There is also the cost of the printers and consumables, says Dr Bardo. 3D printers can cost upwards of $100,000, not including the cost of consumables or the staff that must segment and print the 3D models. For reasons like these, virtual reality may prove to be a better option.

“If a surgeon wants to see a specific angle or view, or separate out anatomy, I can produce that in a virtual manner on a computer in moments and also adjust on the fly,” Dr Bardo says. “While I can cut apart a solid 3D print, it cannot be put back together and another angle or view produced without re-printing the model. I really think augmented virtual reality will become a dominant technique if it can be done without the use of heavy, disorienting goggles or cumbersome glasses. That is where I see more promise than with a 3D printed structure.”

“Augmented virtual reality allows someone who knows more about the surgical procedure to manipulate the anatomy in that virtual space,” she says. “A surgeon will want something that works with their surgical loupes, whether it is projected over the patient, in their glasses or holographically on a screen or above the patient.”

Dr Tappa agrees that the future is augmented reality. “We think 3D augmented reality will take over 3D print modeling for surgical planning,” he says. “It may be a long way to get there, but it is definitely something we see the surgeons are interested in for the future.”

Ron Schilling, PhD, has been involved in medical devices and technology for over 40 years. He currently serves as an advisor at EchoPixel, as a member of the board of directors at Histologix, as an editorial board member at Applied Radiology and an IHE (Integrating the Healthcare Enterprise) board member. Based on clinical evidence, Dr Schilling believes interactive mixed reality can bridge the interoperability gap between radiology and surgery.

“The real challenge is the interoperability across the clinical care pathway. The way to solve this is to use a common visual language to bridge that gap,” he says. “3D printing and interactive mixed reality can serve complementary roles in accomplishing this.”

Dr Schilling also sees an opportunity for interactive mixed reality to help surgeons visualize anatomy for surgical planning and also to provide 3D imaging data for a 3D printer to create the surgical guides and implants that best characterize the anatomy.

“Knowledge is the combination of cognition and intuition,” he explains. Big data, including AI and machine learning, drive cognition. The clinician adds intuition, or their perspective, to the process. Interactive mixed reality is an approach that optimizes knowledge to bridge the radiology-surgery gap.

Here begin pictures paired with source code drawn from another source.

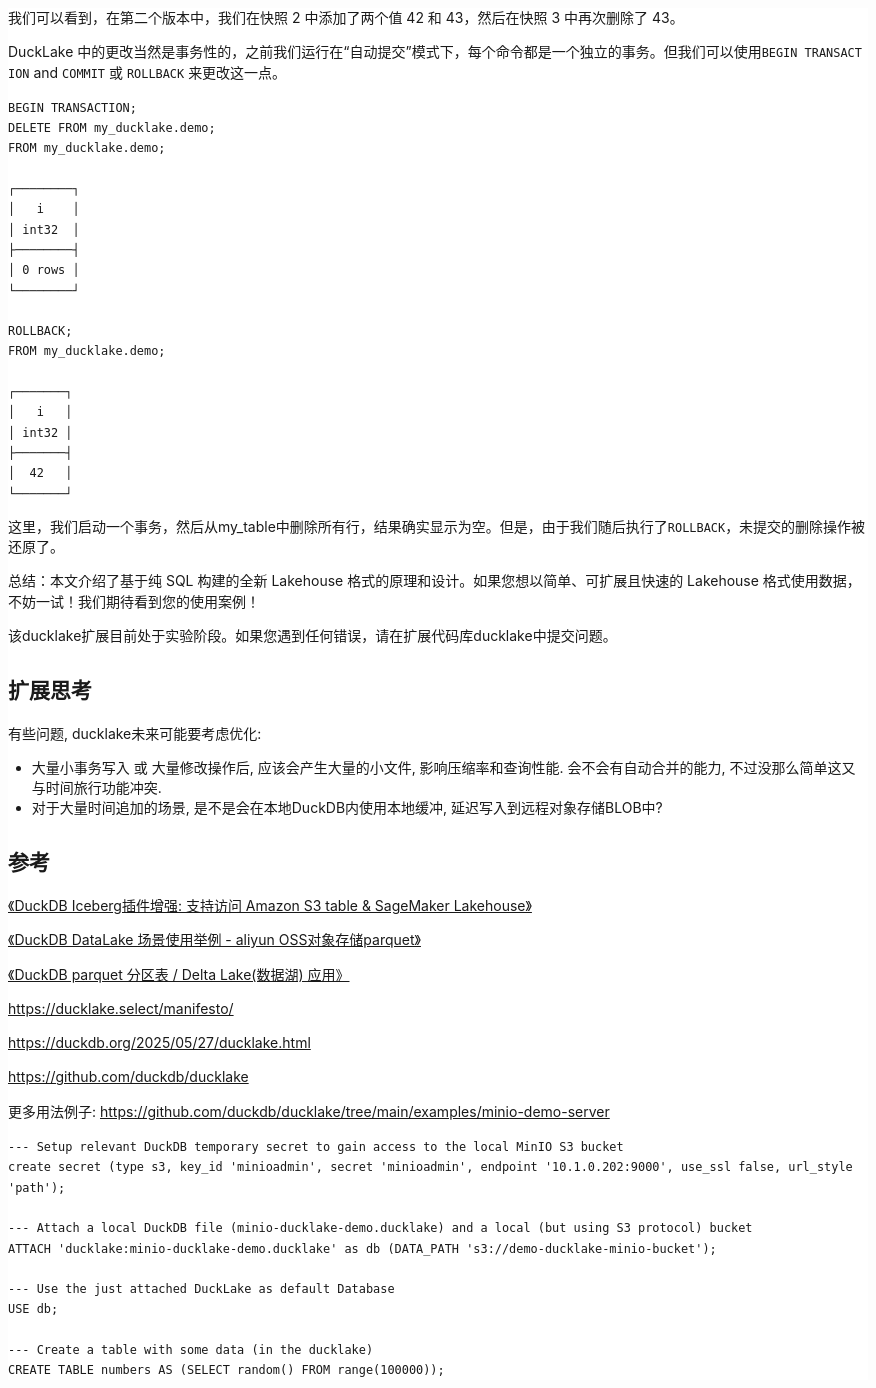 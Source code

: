 我们可以看到，在第二个版本中，我们在快照 2 中添加了两个值 42 和 43，然后在快照 3 中再次删除了 43。  
  
DuckLake 中的更改当然是事务性的，之前我们运行在“自动提交”模式下，每个命令都是一个独立的事务。但我们可以使用`BEGIN TRANSACTION` and `COMMIT` 或 `ROLLBACK` 来更改这一点。  
```  
BEGIN TRANSACTION;  
DELETE FROM my_ducklake.demo;  
FROM my_ducklake.demo;  
  
┌────────┐  
│   i    │  
│ int32  │  
├────────┤  
│ 0 rows │  
└────────┘  
  
ROLLBACK;  
FROM my_ducklake.demo;  
  
┌───────┐  
│   i   │  
│ int32 │  
├───────┤  
│  42   │  
└───────┘  
```  
  
这里，我们启动一个事务，然后从my_table中删除所有行，结果确实显示为空。但是，由于我们随后执行了`ROLLBACK`，未提交的删除操作被还原了。  
  
总结：本文介绍了基于纯 SQL 构建的全新 Lakehouse 格式的原理和设计。如果您想以简单、可扩展且快速的 Lakehouse 格式使用数据，不妨一试！我们期待看到您的使用案例！  
  
该ducklake扩展目前处于实验阶段。如果您遇到任何错误，请在扩展代码库ducklake中提交问题。  
   
## 扩展思考
有些问题, ducklake未来可能要考虑优化:  
- 大量小事务写入 或 大量修改操作后, 应该会产生大量的小文件, 影响压缩率和查询性能. 会不会有自动合并的能力, 不过没那么简单这又与时间旅行功能冲突.
- 对于大量时间追加的场景, 是不是会在本地DuckDB内使用本地缓冲, 延迟写入到远程对象存储BLOB中?  
   
## 参考  
[《DuckDB Iceberg插件增强: 支持访问 Amazon S3 table & SageMaker Lakehouse》](../202503/20250319_09.md)    
  
[《DuckDB DataLake 场景使用举例 - aliyun OSS对象存储parquet》](../202210/20221026_01.md)    
  
[《DuckDB parquet 分区表 / Delta Lake(数据湖) 应用》](../202209/20220905_01.md)    
  
https://ducklake.select/manifesto/    
    
https://duckdb.org/2025/05/27/ducklake.html    
   
https://github.com/duckdb/ducklake   
    
更多用法例子: https://github.com/duckdb/ducklake/tree/main/examples/minio-demo-server   
```
--- Setup relevant DuckDB temporary secret to gain access to the local MinIO S3 bucket
create secret (type s3, key_id 'minioadmin', secret 'minioadmin', endpoint '10.1.0.202:9000', use_ssl false, url_style 'path');

--- Attach a local DuckDB file (minio-ducklake-demo.ducklake) and a local (but using S3 protocol) bucket
ATTACH 'ducklake:minio-ducklake-demo.ducklake' as db (DATA_PATH 's3://demo-ducklake-minio-bucket');

--- Use the just attached DuckLake as default Database
USE db;

--- Create a table with some data (in the ducklake)
CREATE TABLE numbers AS (SELECT random() FROM range(100000));

```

“Interoperability across the enterprise needs to bridge that gap between specialties and clinicians, not just systems and software,” he adds. “It’s called the clinical-technical tie.”

References

  1. Martelli N, Serrano C, van den Brink H, et al. Advantages and disadvantages of 3Dimensional printing in surgery: A systematic review. Surgery. 2016;159(6):1485–1500. doi:10.1016/j.surg. 2015.12.017
  2. Ballard DH, Weisman JA, Jammalamadaka U, Tappa K, Alexander JS, Griffen FD. Three-dimensional printing of bioactive hernia meshes: In vitro proof of principle. Surgery. 2017;161(6):1479–1481. doi:10.1016/j.surg. 2016.08.033

Editor’s note: Beginning with this issue, “Radiology Matters” will replace “Technology Trends.” The goal of this new, wider-ranging department is to keep readers informed on the latest issues, trends, and technologies that are impacting medical imaging and the professionals who practice in the field.

Massat MB. (Mar 17, 2020). Radiology Matters: 3D Printing Is Bridging the Gap Between Radiology and Surgery. Appl Radiol. 2020; 49(2):38-41.
Mary Beth Massat is a freelance healthcare writer based in Crystal Lake, Il.